Biography:

Peter Timms is Professor of Microbiology at the University of Sunshine Coast in Queensland, Australia. He is a nationally and internationally renowned Microbiologist with specific expertise in the area of Chlamydia. His laboratory is acknowledged as the leading Australian laboratory and one of the leading groups internationally working on all aspects of chlamydial infections.

Abstract:

Wild koala populations continue to experience serious declines as a result of several threatening factors including, (i) loss of habitat, (ii) motor vehicle trauma; (iii) dog attacks and (iv) chlamydial disease. Chlamydial infections are associated with diseases ranging from ocular disease leading to blindness, as well as urinary and genital tract disease, leading to female infertility. Modeling shows that targeting chlamydial disease would have a major impact on stabilizing population decline. Our previous studies have demonstrated that koalas can be safely immunized with a vaccine containing a mixture of chlamydial major outer membrane protein (MOMP) antigens combined with a single or three-dose subcutaneous regime.
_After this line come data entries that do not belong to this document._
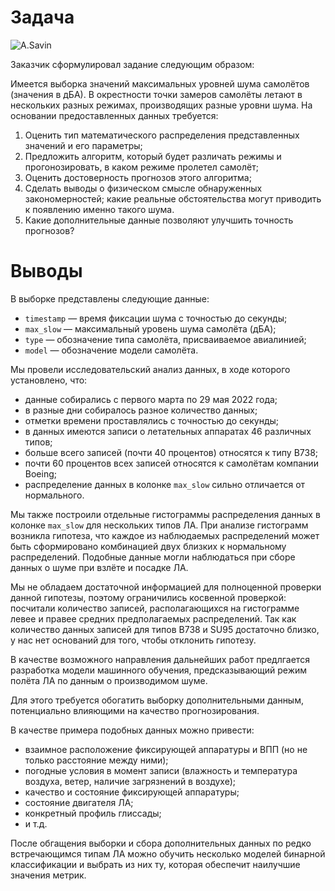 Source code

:# Задача

![](https://upload.wikimedia.org/wikipedia/commons/thumb/c/ce/Clou_TXL_aircraft_05.jpg/640px-Clou_TXL_aircraft_05.jpg "A.Savin")

Заказчик сформулировал задание следующим образом:

Имеется выборка значений максимальных уровней шума самолётов (значения в дБА). В окрестности точки замеров самолёты летают в нескольких разных режимах, производящих разные уровни шума. На основании предоставленных данных требуется:

1. Оценить тип математического распределения представленных значений и его параметры;
2. Предложить алгоритм, который будет различать режимы и прогонозировать, в каком режиме пролетел самолёт;
3. Оценить достоверность прогнозов этого алгоритма;
4. Сделать выводы о физическом смысле обнаруженных закономерностей; какие реальные обстоятельства могут приводить к появлению именно такого шума.
5. Какие дополнительные данные позволяют улучшить точность прогнозов?

# Выводы

В выборке представлены следующие данные:
* `timestamp` — время фиксации шума с точностью до секунды;
* `max_slow` — максимальный уровень шума самолёта (дБА);
* `type` — обозначение типа самолёта, присваиваемое авиалинией;
* `model` — обозначение модели самолёта.

Мы провели исследовательский анализ данных, в ходе которого установлено, что:

* данные собирались с первого марта по 29 мая 2022 года;
* в разные дни собиралось разное количество данных;
* отметки времени проставлялись с точностью до секунды;
* в данных имеются записи о летательных аппаратах 46 различных типов;
* больше всего записей (почти 40 процентов) относятся к типу B738;
* почти 60 процентов всех записей относятся к самолётам компании Boeing;
* распределение данных в колонке `max_slow` сильно отличается от нормального.

Мы также построили отдельные гистограммы распределения данных в колонке `max_slow` для нескольких типов ЛА. При анализе гистограмм возникла гипотеза, что каждое из наблюдаемых распределений может быть сформировано комбинацией двух близких к нормальному распределений. Подобные данные могли наблюдаться при сборе данных о шуме при взлёте и посадке ЛА.

Мы не обладаем достаточной информацией для полноценной проверки данной гипотезы, поэтому ограничились косвенной проверкой: посчитали количество записей, располагающихся на гистограмме левее и правее средних предполагаемых распределений. Так как количество данных записей для типов B738 и SU95 достаточно близко, у нас нет оснований для того, чтобы отклонить гипотезу.

В качестве возможного направления дальнейших работ предлгается разработка модели машинного обучения, предсказывающий режим полёта ЛА по данным о производимом шуме.

Для этого требуется обогатить выборку дополнительными данным, потенциально влияющими на качество прогнозирования.

В качестве примера подобных данных можно привести:

* взаимное расположение фиксирующей аппаратуры и ВПП (но не только расстояние между ними);
* погодные условия в момент записи (влажность и температура воздуха, ветер, наличие загрязнений в воздухе);
* качество и состояние фиксирующей аппаратуры;
* состояние двигателя ЛА;
* конкретный профиль глиссады;
* и т.д.

После обгащения выборки и сбора дополнительных данных по редко встречающимся типам ЛА можно обучить несколько моделей бинарной классификации и выбрать из них ту, которая обеспечит наилучшие значения метрик.
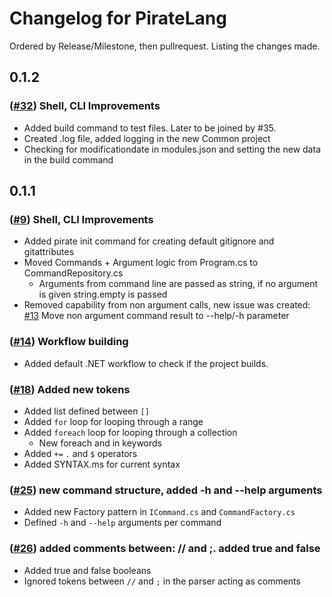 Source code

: # Changelog for PirateLang
Ordered by Release/Milestone, then pullrequest. Listing the changes made.

## 0.1.2
### ([#32](https://github.com/joerivanarkel/PirateLang/pull/32)) Shell, CLI Improvements<br>
- Added build command to test files. Later to be joined by #35.
- Created .log file, added logging in the new Common project
- Checking for modificationdate in modules.json and setting the new data in the build command

## 0.1.1
### ([#9](https://github.com/joerivanarkel/PirateLang/pull/9)) Shell, CLI Improvements<br>
- Added pirate init command for creating default gitignore and gitattributes
- Moved Commands + Argument logic from Program.cs to CommandRepository.cs
  - Arguments from command line are passed as string, if no argument is given string.empty is passed
- Removed capability from non argument calls, new issue was created: [#13](https://github.com/joerivanarkel/PirateLang/issues/13) Move non argument command result to --help/-h parameter 

### ([#14](https://github.com/joerivanarkel/PirateLang/pull/14)) Workflow building<br>
- Added default .NET workflow to check if the project builds.

### ([#18](https://github.com/joerivanarkel/PirateLang/pull/18)) Added new tokens<br>
- Added list defined between `[]`
- Added `for` loop for looping through a range
- Added `foreach` loop for looping through a collection
    - New foreach and in keywords
- Added `+=` `.` and `$` operators
- Added SYNTAX.ms for current syntax

### ([#25](https://github.com/joerivanarkel/PirateLang/pull/25)) new command structure, added -h and --help arguments<br>
- Added new Factory pattern in `ICommand.cs` and `CommandFactory.cs`
- Defined `-h` and `--help` arguments per command

### ([#26](https://github.com/joerivanarkel/PirateLang/pull/26)) added comments between: // and ;. added true and false<br>
- Added true and false booleans
- Ignored tokens between `//` and `;` in the parser acting as comments
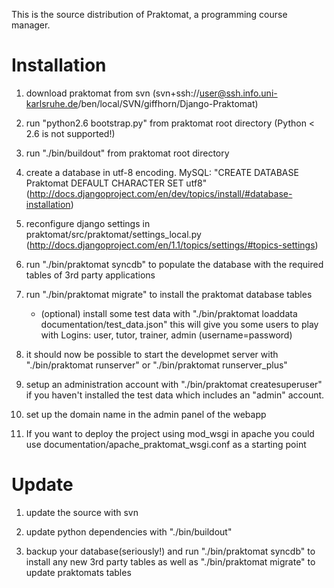 This is the source distribution of Praktomat, a programming course manager.

Installation 
============

1. download praktomat from svn (svn+ssh://user@ssh.info.uni-karlsruhe.de/ben/local/SVN/giffhorn/Django-Praktomat)  

2. run "python2.6 bootstrap.py" from praktomat root directory (Python < 2.6 is not supported!)

3. run "./bin/buildout" from praktomat root directory

4. create a database in utf-8 encoding. MySQL: "CREATE DATABASE Praktomat DEFAULT CHARACTER SET utf8" (http://docs.djangoproject.com/en/dev/topics/install/#database-installation)
	
5. reconfigure django settings in praktomat/src/praktomat/settings_local.py (http://docs.djangoproject.com/en/1.1/topics/settings/#topics-settings)

6. run "./bin/praktomat syncdb" to populate the database with the required tables of 3rd party applications
	
7. run "./bin/praktomat migrate" to install the praktomat database tables
	
	- (optional) install some test data with "./bin/praktomat loaddata documentation/test_data.json" this will give you some users to play with
	Logins: user, tutor, trainer, admin (username=password)

8. it should now be possible to start the developmet server with "./bin/praktomat runserver" or "./bin/praktomat runserver_plus"

9. setup an administration account with "./bin/praktomat createsuperuser" if you haven't installed the test data which includes an "admin" account.

10. set up the domain name in the admin panel of the webapp

11. If you want to deploy the project using mod_wsgi in apache you could use documentation/apache_praktomat_wsgi.conf as a starting point


Update 
======

1. update the source with svn

2. update python dependencies with "./bin/buildout"

3. backup your database(seriously!) and run "./bin/praktomat syncdb" to install any new 3rd party tables as well as "./bin/praktomat migrate" to update praktomats tables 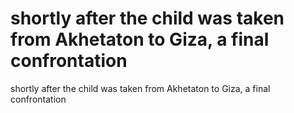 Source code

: # shortly after the child was taken from Akhetaton to Giza, a final confrontation

shortly after the child was taken from Akhetaton to Giza, a final confrontation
In our most recent, large scale, field trial of the vaccine, we vaccinated 30 koalas that were outwardly clinically healthy but either Chlamydia PCR negative or Chlamydia PCR positive, and followed them for 1-2 years to assess the protective effect of the vaccine (compared to a control group of unvaccinated koalas). We observed strong, specific and long-lasting immune responses in the vaccinated koalas; high titre antibody responses (as measured by ELISA and also in vitro neutralization) as well as Chlamydia-specific cytokine responses (interferon-gamma and IL-17 in particular). For animals which were Chlamydia PCR positive at the time of vaccination, we observed a significant reduction in their infection PCR load (at both the ocular and urogenital tract sites). We also observed protection from progression to clinical disease in the vaccinated animals. We have also conducted a small trial to vaccinate animals which already have clinical signs of ocular disease. Instead of the normal practice of administering antibiotics (chloramphenicol, daily for 28 days, which severely disrupts the animal’s gut microbiome) we vaccinated four animals with a single dose, 3-MOMP vaccine. For all vaccinated animals, their Chlamydia PCR load decreased, often to zero, and in two animals at least, we observed a decrease in their clinical disease score. These results are promising for the future development of an effective chlamydial vaccine for use in captive as well as wild koalas.